AI-OCT reduces false-positive referrals for diabetic macular edema
Key Takeaways
- Adding AI-OCT to diabetic retinopathy screening reduced false-positive DME referrals from 69.1% to 24.1%.
- The AI-OCT system maintained 100% sensitivity for DME referral, matching standard screening.
- No cases of DME were identified among patients who were not referred in the AI-OCT group.
Adding an artificial intelligence (AI)–based optical coherence tomography (AI-OCT) system to diabetic retinopathy screening substantially reduced false-positive referrals for diabetic macular edema (DME) while maintaining referral sensitivity, according to a study.
The study included a prospective validation phase and a multicenter randomized clinical trial involving patients referred from a territory-wide diabetic retinopathy screening program.
In the validation cohort, the AI-OCT system achieved a sensitivity of 98.8% and a specificity of 90.7% for DME detection. A small proportion of scans were deemed ungradable (7.2%) or uncertain (4.4%).
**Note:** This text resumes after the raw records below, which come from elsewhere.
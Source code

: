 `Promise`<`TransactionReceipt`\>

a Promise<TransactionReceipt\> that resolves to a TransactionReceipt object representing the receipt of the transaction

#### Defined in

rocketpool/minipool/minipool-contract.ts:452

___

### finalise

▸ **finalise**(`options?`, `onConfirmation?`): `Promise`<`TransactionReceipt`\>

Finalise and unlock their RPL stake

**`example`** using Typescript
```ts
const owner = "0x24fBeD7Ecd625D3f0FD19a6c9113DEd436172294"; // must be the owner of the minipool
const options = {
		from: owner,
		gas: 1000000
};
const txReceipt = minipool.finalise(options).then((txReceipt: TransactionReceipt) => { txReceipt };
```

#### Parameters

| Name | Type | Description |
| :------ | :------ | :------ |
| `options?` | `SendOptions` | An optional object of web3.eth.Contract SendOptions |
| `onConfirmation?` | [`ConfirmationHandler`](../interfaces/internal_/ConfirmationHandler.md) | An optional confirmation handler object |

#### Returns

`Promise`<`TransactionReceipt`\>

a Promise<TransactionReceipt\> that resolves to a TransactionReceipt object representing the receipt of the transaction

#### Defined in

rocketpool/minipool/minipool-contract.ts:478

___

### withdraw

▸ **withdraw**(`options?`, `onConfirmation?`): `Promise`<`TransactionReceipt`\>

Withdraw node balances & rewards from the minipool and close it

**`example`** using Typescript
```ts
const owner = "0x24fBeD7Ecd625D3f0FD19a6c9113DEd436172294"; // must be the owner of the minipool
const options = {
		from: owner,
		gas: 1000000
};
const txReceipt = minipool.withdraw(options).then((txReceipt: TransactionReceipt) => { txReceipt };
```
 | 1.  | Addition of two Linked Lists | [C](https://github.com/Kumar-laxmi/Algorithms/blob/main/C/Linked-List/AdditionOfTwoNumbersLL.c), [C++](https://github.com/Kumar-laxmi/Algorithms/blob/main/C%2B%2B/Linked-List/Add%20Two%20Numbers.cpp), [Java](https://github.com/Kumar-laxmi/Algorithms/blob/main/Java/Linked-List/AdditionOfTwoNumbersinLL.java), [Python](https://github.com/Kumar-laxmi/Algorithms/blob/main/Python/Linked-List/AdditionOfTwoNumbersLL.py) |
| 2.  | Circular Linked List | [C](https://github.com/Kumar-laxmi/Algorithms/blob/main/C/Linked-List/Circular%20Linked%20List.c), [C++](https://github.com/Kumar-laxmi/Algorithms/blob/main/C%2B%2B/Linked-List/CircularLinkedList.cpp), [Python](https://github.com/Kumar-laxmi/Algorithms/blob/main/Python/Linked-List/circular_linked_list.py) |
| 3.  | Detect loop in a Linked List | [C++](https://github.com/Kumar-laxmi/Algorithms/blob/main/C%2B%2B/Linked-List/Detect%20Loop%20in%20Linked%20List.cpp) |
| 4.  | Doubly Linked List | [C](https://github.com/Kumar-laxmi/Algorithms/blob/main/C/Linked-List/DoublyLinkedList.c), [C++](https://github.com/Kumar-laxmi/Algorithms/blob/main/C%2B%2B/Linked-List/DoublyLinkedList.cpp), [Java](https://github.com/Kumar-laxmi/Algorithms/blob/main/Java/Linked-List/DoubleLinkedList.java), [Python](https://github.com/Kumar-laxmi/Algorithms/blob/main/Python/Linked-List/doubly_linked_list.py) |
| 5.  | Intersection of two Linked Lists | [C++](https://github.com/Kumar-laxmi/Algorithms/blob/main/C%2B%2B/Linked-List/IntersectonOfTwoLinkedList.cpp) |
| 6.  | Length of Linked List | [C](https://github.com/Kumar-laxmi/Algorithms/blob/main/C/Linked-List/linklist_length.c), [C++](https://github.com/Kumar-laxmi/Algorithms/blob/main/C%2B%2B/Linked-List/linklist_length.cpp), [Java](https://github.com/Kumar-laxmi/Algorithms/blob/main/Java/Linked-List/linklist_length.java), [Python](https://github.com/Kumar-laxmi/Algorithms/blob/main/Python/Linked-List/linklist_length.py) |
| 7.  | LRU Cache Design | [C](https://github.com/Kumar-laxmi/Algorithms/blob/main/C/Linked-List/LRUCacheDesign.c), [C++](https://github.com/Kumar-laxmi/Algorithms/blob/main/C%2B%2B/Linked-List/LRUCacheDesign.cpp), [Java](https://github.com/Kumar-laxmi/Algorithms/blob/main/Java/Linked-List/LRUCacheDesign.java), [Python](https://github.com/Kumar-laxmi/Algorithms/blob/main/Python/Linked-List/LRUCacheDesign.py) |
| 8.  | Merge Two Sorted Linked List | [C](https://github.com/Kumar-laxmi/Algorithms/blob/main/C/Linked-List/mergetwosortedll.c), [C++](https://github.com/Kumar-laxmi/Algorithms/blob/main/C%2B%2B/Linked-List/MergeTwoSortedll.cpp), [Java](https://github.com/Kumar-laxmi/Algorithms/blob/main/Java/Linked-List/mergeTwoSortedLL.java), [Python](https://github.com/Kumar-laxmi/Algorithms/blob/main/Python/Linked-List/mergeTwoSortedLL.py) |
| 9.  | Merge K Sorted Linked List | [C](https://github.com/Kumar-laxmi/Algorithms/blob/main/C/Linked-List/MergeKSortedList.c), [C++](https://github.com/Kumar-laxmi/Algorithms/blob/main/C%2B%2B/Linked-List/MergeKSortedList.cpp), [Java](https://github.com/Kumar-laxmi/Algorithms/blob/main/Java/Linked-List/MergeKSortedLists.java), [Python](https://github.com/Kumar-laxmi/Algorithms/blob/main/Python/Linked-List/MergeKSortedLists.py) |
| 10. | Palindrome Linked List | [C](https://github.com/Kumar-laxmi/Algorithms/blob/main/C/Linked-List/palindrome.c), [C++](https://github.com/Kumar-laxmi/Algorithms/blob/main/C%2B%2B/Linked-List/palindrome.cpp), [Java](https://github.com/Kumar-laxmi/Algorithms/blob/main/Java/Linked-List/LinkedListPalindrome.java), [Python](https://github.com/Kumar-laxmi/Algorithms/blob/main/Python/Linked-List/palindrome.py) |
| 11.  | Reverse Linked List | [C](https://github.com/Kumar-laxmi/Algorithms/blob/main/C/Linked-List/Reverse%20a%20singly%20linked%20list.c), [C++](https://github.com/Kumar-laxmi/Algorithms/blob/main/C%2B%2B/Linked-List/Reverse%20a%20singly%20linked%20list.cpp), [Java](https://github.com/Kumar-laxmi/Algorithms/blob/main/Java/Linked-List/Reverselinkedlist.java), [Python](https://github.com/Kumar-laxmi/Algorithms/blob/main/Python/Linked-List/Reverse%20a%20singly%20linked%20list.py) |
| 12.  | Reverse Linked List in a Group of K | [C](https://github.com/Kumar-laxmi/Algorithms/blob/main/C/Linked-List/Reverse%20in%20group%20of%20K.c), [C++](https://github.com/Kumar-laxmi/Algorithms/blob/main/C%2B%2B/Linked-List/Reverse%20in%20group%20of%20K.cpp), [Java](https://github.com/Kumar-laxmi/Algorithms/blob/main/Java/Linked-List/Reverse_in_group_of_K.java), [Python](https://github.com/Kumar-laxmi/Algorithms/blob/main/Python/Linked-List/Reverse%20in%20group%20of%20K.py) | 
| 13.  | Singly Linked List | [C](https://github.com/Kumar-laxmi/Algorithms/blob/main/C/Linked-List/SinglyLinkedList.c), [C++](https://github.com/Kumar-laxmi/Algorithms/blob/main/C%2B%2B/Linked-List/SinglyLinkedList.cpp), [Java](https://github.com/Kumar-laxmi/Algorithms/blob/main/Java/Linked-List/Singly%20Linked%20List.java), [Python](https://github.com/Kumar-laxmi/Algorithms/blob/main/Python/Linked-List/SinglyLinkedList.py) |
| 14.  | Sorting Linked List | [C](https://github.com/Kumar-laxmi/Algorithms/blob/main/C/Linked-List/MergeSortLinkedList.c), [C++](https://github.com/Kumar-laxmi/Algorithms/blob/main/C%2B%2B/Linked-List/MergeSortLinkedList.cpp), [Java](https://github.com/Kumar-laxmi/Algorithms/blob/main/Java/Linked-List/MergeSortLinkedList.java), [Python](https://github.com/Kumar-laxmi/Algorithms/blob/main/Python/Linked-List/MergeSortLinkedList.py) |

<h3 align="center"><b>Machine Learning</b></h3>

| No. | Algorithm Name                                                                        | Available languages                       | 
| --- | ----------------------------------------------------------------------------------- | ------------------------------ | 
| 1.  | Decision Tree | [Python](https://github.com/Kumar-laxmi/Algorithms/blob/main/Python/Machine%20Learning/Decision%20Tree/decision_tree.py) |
In the randomized trial, 276 patients with suspected DME were assigned either to referral decisions based on both fundus photography screening and AI-OCT results or to standard referral based on fundus photography alone. Patients screened with AI-OCT had a false-positive referral rate of 24.1%, compared with 69.1% among those managed with standard screening alone.
Sensitivity for DME referral was 100% in both groups. Referral specificity was 86.5% in the AI-OCT group and 0% in the control group. Investigators reported that no cases of DME were identified among patients who were not referred in the AI-OCT group.
Reference
Zhang S, Ran A, Zhou J, et al. An AI-Based OCT System to Detect Diabetic Macular Edema: A Prospective Validation and Noninferiority Randomized Clinical Trial. JAMA. 2026 Jun 15:e267025. doi: 10.1001/jama.2026.7025. Epub ahead of print. PMID: 42295755; PMCID: PMC13270324.